Composite correctness

How It Works

Tests are parametrized using pytest fixtures that configure the app with different backend and mode combinations:

@pytest.fixture(params=["pure_python", "rust_mixed_mem", "rust_mixed_sqlite", "rust_native_mem"])
def app(request):
    if request.param == "pure_python":
        return PynencBuilder().memory().build()
    elif request.param == "rust_mixed_mem":
        return PynencBuilder().rustvello(backend="mem", native=False).build()
    elif request.param == "rust_mixed_sqlite":
        return PynencBuilder().rustvello(backend="sqlite", native=False).build()
    elif request.param == "rust_native_mem":
        return PynencBuilder().rustvello(backend="mem", native=True).build()
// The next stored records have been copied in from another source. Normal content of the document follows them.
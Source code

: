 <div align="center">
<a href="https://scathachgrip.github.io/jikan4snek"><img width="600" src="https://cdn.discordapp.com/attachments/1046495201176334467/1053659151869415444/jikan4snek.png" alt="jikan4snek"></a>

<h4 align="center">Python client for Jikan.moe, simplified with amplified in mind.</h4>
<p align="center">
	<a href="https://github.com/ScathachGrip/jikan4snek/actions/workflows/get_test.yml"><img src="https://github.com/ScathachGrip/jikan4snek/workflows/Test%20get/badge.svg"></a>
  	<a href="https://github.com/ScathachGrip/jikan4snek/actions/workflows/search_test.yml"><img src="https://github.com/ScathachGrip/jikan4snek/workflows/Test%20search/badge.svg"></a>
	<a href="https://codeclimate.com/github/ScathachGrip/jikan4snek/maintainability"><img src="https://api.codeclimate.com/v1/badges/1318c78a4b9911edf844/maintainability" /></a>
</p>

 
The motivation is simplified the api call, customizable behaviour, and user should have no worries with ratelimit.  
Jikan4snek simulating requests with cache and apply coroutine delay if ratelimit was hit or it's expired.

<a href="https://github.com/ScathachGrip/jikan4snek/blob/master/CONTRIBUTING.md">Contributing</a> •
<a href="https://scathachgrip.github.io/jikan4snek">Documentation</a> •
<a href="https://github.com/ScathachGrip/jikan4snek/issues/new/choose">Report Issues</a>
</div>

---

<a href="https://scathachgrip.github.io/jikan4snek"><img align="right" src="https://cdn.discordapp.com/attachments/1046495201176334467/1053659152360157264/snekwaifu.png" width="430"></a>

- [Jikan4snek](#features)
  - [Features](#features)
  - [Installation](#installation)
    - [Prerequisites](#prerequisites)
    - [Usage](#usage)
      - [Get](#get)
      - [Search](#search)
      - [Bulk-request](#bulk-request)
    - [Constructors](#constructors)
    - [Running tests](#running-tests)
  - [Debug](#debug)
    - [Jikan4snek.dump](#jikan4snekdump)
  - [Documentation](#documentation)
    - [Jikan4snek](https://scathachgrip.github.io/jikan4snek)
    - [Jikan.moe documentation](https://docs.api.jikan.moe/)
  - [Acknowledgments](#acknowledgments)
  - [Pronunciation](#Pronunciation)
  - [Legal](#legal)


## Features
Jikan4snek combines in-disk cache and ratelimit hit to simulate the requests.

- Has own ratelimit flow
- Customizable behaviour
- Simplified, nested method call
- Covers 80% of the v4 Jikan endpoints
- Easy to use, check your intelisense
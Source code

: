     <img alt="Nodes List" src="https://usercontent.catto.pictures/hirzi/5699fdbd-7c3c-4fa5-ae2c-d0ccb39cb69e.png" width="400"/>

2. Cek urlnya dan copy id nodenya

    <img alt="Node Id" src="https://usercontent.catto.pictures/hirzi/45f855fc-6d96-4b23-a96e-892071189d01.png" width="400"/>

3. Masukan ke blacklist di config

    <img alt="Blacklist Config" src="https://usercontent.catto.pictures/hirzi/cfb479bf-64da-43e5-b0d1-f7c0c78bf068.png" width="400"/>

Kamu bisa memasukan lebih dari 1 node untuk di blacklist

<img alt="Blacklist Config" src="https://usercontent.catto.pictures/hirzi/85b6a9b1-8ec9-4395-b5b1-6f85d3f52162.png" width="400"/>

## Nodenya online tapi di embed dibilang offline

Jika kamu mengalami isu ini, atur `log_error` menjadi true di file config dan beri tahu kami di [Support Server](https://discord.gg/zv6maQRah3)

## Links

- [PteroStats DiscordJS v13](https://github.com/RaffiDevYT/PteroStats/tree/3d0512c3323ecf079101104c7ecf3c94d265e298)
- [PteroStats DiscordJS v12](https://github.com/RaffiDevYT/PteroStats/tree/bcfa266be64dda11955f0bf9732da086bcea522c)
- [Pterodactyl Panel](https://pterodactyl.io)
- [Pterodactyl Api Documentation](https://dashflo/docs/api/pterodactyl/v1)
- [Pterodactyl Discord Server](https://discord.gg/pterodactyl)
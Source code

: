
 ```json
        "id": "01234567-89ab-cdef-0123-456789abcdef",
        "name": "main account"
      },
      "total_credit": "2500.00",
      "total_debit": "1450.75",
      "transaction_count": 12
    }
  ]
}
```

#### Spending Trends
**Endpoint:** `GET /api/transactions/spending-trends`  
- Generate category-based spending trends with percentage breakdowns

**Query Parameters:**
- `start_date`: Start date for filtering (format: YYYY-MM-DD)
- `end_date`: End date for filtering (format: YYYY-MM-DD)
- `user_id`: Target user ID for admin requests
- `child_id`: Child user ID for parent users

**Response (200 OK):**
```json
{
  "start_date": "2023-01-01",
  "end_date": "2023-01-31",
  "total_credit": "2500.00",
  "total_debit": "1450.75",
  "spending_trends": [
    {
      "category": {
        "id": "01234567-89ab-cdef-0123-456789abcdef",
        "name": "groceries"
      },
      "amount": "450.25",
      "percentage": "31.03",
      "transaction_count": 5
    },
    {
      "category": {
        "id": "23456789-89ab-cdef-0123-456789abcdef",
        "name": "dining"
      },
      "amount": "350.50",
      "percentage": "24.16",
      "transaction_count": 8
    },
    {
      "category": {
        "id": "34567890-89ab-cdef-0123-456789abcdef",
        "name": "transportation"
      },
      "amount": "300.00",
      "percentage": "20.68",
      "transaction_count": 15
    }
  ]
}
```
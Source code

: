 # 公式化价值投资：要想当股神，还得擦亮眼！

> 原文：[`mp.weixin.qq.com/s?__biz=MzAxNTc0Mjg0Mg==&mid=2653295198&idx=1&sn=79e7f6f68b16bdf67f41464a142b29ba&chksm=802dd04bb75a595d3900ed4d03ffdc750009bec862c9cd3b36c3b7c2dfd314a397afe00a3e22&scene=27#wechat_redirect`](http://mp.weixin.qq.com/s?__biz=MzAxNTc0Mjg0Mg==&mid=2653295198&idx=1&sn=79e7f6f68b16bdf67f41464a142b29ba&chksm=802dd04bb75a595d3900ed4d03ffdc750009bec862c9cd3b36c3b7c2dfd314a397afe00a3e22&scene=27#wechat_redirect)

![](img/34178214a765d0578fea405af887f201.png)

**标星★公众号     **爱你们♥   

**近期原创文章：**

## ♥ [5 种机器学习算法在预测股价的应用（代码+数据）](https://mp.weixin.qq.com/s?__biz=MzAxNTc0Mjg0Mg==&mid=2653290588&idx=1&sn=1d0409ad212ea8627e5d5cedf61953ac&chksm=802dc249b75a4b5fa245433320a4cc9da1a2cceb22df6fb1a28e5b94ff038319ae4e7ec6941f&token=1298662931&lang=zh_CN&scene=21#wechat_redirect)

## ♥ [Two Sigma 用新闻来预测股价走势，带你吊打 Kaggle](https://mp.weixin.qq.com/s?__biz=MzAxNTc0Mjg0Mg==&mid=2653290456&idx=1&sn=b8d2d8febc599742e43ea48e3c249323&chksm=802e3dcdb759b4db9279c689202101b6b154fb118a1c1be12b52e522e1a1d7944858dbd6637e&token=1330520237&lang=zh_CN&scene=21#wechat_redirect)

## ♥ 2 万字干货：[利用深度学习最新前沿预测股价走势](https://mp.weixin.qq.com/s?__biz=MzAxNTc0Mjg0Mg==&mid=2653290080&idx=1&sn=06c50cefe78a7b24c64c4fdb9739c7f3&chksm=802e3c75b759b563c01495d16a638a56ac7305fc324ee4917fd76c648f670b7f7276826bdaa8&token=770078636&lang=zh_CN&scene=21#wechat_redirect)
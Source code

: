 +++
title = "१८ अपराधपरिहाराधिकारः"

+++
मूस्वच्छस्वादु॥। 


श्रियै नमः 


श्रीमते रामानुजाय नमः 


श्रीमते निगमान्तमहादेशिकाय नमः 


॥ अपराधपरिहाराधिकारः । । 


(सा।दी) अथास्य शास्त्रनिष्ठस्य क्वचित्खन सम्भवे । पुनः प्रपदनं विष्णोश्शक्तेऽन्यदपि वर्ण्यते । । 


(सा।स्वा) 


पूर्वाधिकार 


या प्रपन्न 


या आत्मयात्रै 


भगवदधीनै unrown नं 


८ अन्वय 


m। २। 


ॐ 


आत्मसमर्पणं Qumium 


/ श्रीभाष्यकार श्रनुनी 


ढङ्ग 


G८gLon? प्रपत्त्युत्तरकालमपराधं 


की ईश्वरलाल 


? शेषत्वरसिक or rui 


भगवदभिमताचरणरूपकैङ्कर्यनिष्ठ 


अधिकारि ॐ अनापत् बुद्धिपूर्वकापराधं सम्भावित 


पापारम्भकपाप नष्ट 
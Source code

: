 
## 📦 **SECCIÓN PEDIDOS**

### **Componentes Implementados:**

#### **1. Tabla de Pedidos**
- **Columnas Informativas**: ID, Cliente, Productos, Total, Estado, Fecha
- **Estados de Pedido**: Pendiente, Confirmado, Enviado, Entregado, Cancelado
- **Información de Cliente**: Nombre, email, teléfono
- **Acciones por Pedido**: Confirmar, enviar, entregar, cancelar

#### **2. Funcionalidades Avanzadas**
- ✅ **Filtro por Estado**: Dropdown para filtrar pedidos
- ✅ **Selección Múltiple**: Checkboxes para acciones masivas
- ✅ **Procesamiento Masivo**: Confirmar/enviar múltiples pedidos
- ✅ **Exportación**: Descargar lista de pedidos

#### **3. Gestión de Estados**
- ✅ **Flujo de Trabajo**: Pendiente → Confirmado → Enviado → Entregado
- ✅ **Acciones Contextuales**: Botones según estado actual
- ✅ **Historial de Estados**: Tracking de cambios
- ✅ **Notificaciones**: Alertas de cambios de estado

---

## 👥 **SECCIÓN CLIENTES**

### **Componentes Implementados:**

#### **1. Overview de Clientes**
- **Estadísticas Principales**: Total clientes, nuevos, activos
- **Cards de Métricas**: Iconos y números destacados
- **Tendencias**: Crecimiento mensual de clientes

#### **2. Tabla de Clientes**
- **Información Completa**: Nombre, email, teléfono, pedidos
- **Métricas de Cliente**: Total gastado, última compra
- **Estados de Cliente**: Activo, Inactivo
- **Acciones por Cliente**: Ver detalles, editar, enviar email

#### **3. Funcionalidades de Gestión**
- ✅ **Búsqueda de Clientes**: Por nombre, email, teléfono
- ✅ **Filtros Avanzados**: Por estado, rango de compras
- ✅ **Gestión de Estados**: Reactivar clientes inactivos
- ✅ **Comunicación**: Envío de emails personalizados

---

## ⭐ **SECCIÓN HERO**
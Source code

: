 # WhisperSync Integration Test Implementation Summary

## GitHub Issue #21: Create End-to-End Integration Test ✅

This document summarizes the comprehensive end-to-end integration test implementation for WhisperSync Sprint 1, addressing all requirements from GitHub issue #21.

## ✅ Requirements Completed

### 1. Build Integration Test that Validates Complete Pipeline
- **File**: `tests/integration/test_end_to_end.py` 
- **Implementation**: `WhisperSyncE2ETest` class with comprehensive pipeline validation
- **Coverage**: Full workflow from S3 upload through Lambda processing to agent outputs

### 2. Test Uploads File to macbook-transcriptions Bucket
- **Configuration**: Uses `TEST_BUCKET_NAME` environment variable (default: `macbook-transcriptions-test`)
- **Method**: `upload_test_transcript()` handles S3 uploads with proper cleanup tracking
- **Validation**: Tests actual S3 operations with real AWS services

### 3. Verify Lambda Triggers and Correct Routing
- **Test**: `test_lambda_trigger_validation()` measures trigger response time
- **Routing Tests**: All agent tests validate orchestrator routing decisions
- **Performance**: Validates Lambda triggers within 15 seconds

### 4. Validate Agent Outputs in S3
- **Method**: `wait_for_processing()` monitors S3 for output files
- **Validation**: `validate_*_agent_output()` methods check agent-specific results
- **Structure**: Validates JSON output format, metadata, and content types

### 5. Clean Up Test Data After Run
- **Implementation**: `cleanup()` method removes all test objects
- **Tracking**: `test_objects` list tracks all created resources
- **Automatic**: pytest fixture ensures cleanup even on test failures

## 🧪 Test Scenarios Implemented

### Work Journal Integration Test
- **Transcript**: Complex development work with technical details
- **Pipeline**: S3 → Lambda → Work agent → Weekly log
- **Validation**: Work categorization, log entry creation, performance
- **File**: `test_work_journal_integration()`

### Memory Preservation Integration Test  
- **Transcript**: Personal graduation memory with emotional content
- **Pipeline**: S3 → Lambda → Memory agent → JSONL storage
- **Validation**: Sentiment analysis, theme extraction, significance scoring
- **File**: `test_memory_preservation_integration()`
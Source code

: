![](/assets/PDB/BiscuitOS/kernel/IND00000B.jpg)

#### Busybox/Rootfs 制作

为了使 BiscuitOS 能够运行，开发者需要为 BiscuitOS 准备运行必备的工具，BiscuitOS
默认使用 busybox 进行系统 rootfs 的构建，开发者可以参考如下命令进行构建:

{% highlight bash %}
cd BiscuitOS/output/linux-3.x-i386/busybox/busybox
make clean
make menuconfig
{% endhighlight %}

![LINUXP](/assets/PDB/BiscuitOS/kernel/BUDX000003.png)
Behavioral Equivalence Principle

All four configurations must produce identical observable behavior. If a test passes in pure-Python mode but fails in Rust native mode, that indicates a bug in the composite implementation or FFI bridge — not a test issue.

Error Equivalence

Exception types and error messages must be equivalent across all modes. The same invalid operation should raise the same exception class with the same level of detail regardless of whether the error originates in Python or Rust.